From the line containing "- Habilidades de diseño" through the last line of the entries below, repeat each line word for word and leave out the rest.
═══ SUPPLIED INFORMATION ═══
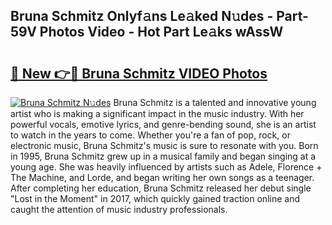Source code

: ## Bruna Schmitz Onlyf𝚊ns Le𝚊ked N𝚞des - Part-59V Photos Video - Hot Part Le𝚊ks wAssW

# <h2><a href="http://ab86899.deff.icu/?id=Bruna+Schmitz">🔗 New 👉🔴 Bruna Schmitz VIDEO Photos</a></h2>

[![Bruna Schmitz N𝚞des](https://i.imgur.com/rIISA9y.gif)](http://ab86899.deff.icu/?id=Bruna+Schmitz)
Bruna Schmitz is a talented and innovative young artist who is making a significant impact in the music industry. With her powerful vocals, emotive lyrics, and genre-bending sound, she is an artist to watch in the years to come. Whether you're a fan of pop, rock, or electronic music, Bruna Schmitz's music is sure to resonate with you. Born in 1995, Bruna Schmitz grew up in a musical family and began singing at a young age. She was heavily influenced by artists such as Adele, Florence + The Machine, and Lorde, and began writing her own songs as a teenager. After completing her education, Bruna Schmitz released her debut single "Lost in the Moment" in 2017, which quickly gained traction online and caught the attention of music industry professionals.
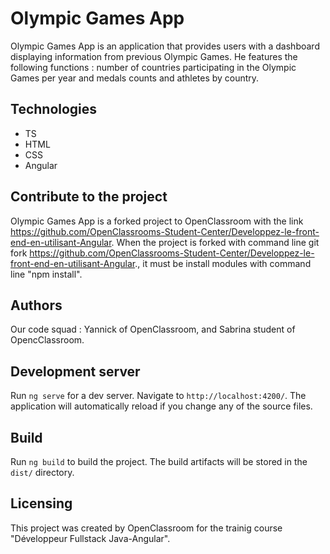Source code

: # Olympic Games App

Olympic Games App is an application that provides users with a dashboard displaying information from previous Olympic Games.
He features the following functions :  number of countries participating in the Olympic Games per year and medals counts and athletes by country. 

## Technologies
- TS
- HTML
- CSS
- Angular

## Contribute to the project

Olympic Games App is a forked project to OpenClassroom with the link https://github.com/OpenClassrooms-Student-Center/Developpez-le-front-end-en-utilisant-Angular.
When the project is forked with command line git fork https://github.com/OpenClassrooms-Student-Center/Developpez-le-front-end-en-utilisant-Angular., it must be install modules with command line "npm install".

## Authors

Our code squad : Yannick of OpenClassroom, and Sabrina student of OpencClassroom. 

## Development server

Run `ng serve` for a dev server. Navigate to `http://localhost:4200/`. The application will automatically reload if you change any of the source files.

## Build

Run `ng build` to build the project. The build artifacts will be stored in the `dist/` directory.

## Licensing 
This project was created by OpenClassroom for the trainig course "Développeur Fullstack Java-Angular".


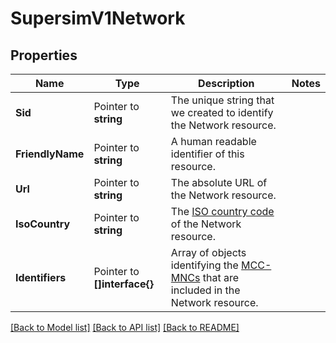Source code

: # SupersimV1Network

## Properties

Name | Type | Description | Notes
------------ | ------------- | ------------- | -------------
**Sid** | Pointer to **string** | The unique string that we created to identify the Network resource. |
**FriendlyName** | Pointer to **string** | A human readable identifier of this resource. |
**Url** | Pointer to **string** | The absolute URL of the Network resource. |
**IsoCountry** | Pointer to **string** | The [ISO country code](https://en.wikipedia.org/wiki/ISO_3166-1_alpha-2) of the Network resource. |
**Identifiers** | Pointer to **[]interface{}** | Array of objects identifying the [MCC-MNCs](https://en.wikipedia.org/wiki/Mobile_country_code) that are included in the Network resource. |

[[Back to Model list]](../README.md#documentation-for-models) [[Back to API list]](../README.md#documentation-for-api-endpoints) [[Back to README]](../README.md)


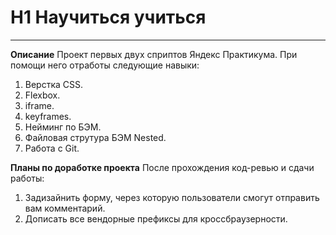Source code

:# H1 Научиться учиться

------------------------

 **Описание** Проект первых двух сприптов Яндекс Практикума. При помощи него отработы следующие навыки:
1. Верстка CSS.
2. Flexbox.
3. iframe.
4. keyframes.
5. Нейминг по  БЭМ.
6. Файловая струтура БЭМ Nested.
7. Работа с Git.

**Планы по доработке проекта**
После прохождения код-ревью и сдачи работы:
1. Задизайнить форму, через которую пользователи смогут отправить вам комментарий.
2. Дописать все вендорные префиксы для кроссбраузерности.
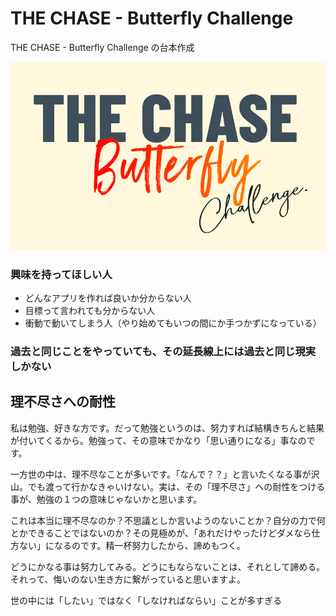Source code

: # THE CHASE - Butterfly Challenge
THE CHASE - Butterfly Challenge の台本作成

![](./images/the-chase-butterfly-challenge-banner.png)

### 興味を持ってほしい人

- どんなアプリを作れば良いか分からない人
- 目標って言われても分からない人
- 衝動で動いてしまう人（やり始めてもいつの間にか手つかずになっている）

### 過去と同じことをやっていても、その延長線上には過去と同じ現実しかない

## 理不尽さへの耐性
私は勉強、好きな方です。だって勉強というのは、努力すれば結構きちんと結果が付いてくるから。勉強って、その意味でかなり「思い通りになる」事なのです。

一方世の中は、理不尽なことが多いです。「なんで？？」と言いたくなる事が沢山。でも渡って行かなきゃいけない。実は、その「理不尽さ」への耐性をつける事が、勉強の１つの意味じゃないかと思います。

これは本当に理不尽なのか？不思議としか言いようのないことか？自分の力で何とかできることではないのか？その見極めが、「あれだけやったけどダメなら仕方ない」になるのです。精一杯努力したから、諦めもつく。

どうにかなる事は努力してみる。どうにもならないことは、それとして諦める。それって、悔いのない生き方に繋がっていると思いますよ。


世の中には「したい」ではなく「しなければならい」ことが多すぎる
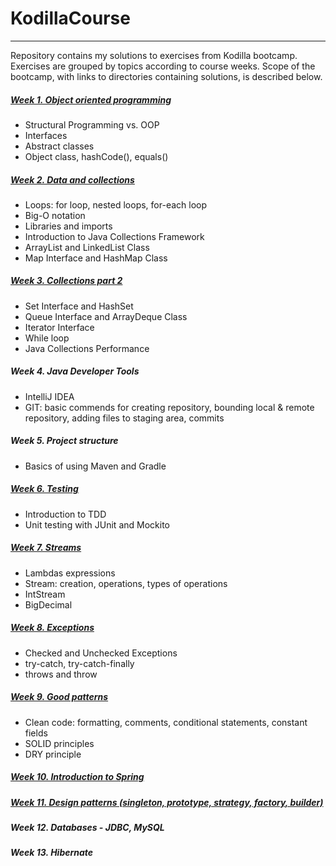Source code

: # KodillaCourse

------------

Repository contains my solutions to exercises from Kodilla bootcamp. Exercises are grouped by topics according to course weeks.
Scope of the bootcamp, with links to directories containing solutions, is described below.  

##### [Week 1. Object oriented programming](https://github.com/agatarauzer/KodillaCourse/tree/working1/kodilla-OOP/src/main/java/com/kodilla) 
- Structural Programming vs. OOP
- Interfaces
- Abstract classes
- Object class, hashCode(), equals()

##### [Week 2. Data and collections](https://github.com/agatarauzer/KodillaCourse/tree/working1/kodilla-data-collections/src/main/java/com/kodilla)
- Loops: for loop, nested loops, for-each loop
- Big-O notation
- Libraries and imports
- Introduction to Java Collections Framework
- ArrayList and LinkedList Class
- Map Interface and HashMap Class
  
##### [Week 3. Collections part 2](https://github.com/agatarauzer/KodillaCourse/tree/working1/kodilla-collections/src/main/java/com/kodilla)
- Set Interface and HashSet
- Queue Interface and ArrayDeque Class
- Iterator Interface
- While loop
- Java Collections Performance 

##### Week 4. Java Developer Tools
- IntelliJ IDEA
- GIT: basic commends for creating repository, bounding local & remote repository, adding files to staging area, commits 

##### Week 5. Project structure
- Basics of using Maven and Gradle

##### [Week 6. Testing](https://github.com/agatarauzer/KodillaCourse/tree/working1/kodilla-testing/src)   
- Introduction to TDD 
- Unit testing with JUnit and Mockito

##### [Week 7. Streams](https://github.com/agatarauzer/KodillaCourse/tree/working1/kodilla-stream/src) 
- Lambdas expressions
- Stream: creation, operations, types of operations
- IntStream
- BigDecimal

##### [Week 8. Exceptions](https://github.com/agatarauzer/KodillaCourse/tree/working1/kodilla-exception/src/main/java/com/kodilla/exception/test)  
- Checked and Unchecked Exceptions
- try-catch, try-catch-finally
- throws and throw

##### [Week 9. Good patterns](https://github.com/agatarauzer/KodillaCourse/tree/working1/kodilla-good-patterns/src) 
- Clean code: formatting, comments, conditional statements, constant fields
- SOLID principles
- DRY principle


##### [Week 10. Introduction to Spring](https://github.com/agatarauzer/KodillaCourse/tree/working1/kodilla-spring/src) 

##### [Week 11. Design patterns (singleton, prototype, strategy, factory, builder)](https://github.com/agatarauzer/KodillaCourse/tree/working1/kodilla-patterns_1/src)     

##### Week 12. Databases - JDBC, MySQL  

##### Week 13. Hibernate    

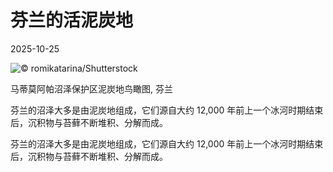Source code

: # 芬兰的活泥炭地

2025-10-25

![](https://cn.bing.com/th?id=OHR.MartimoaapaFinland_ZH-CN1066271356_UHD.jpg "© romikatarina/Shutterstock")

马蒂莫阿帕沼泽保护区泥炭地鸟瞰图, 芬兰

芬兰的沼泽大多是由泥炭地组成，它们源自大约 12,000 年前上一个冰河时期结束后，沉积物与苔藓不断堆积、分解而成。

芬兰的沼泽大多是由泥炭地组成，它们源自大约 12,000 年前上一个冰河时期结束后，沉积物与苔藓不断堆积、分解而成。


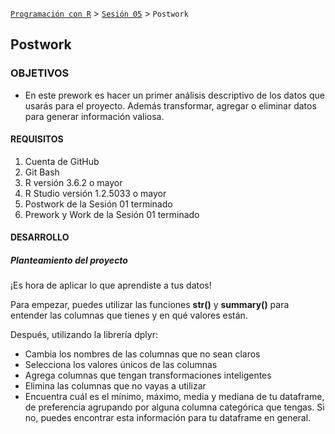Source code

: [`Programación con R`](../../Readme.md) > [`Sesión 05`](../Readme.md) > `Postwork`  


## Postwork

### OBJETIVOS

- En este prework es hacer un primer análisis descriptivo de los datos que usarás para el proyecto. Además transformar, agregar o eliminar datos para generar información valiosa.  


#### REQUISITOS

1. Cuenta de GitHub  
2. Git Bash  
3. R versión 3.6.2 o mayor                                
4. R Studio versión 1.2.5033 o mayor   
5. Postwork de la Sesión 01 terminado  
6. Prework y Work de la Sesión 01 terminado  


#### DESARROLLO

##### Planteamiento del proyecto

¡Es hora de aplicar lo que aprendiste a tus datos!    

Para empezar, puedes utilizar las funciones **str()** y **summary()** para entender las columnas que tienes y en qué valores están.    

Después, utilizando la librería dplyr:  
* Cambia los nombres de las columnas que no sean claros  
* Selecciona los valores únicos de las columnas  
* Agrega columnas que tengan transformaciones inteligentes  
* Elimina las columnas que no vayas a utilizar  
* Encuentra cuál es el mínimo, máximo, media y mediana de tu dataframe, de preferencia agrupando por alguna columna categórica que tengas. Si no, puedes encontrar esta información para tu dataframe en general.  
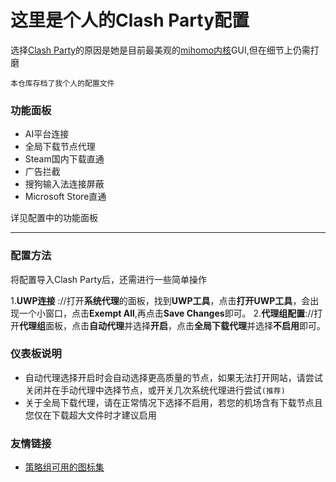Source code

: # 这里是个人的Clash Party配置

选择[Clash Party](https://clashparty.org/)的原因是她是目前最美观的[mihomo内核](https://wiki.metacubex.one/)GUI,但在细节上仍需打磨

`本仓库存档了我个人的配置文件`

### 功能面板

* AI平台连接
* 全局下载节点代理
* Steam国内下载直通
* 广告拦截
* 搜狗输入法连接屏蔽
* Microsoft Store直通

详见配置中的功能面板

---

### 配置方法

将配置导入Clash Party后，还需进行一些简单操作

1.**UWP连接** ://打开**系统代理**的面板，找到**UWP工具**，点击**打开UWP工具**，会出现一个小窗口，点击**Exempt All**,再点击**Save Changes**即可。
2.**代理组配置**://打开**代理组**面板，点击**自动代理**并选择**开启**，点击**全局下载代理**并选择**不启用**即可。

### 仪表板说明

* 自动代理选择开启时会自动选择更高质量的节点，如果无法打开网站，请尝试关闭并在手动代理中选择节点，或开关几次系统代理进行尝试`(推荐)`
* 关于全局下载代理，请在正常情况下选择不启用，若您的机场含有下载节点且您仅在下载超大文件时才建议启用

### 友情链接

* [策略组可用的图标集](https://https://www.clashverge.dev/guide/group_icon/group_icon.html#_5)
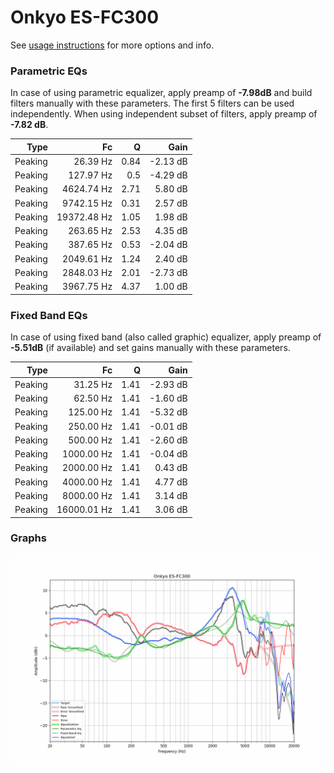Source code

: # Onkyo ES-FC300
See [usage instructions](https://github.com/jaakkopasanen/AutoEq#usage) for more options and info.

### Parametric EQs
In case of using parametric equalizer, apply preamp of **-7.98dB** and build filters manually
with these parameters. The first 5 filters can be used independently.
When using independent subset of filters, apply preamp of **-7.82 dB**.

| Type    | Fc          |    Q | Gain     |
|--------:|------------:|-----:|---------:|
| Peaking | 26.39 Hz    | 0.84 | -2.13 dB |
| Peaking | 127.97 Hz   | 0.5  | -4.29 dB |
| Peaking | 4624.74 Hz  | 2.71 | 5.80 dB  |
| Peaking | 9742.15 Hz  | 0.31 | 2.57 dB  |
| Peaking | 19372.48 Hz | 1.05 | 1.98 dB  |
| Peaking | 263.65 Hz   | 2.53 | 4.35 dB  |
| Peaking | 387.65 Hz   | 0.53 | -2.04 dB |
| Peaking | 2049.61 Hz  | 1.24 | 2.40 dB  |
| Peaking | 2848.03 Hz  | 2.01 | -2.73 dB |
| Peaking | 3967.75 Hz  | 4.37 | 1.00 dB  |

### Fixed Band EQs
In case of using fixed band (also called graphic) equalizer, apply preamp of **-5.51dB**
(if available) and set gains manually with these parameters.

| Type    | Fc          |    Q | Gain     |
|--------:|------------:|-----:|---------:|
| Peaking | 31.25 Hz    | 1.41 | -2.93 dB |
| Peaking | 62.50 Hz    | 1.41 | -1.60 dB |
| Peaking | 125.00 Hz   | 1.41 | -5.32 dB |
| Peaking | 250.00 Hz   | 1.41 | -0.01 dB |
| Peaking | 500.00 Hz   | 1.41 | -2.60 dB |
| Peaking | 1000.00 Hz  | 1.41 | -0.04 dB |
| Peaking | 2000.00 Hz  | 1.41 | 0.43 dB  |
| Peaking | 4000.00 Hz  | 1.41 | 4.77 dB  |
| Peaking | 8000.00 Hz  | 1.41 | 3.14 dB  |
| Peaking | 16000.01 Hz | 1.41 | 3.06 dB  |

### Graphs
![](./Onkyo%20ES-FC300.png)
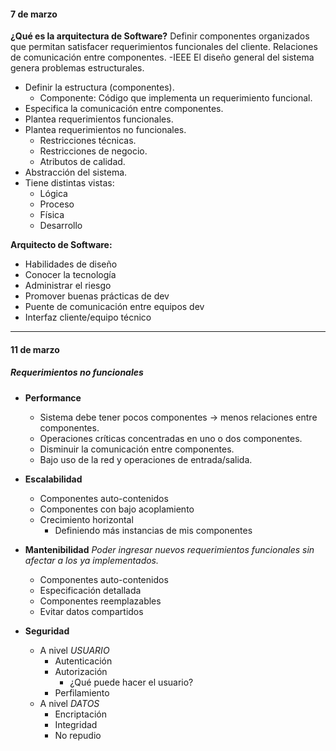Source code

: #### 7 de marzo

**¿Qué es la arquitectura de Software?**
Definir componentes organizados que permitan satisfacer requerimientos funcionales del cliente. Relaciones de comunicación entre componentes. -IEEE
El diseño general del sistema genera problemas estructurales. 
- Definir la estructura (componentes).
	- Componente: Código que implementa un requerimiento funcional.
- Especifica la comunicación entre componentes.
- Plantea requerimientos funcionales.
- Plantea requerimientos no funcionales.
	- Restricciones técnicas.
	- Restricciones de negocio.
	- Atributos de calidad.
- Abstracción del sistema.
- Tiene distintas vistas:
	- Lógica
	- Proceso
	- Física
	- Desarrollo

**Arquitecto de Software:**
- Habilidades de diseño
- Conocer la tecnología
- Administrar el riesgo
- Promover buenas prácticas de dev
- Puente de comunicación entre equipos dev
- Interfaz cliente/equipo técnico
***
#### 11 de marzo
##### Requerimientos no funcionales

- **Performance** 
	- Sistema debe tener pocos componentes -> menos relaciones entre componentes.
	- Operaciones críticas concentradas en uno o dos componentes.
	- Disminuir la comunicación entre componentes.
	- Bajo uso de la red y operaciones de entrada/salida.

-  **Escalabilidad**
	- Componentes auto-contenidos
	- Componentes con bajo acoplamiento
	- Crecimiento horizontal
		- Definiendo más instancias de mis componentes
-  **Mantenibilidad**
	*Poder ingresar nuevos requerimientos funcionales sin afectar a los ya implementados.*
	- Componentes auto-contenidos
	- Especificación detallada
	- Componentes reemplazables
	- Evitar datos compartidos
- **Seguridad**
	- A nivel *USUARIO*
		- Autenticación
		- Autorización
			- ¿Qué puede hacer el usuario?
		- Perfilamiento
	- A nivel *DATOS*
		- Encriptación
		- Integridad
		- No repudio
═══
(SOLVED EXERCISE):
- Habilidades de diseño
- Conocer la tecnología
- Administrar el riesgo
- Promover buenas prácticas de dev
- Puente de comunicación entre equipos dev
- Interfaz cliente/equipo técnico
***
#### 11 de marzo
##### Requerimientos no funcionales

- **Performance** 
	- Sistema debe tener pocos componentes -> menos relaciones entre componentes.
	- Operaciones críticas concentradas en uno o dos componentes.
	- Disminuir la comunicación entre componentes.
	- Bajo uso de la red y operaciones de entrada/salida.

-  **Escalabilidad**
	- Componentes auto-contenidos
	- Componentes con bajo acoplamiento
	- Crecimiento horizontal
		- Definiendo más instancias de mis componentes
-  **Mantenibilidad**
	*Poder ingresar nuevos requerimientos funcionales sin afectar a los ya implementados.*
	- Componentes auto-contenidos
	- Especificación detallada
	- Componentes reemplazables
	- Evitar datos compartidos
- **Seguridad**
	- A nivel *USUARIO*
		- Autenticación
		- Autorización
			- ¿Qué puede hacer el usuario?
		- Perfilamiento
	- A nivel *DATOS*
		- Encriptación
		- Integridad
		- No repudio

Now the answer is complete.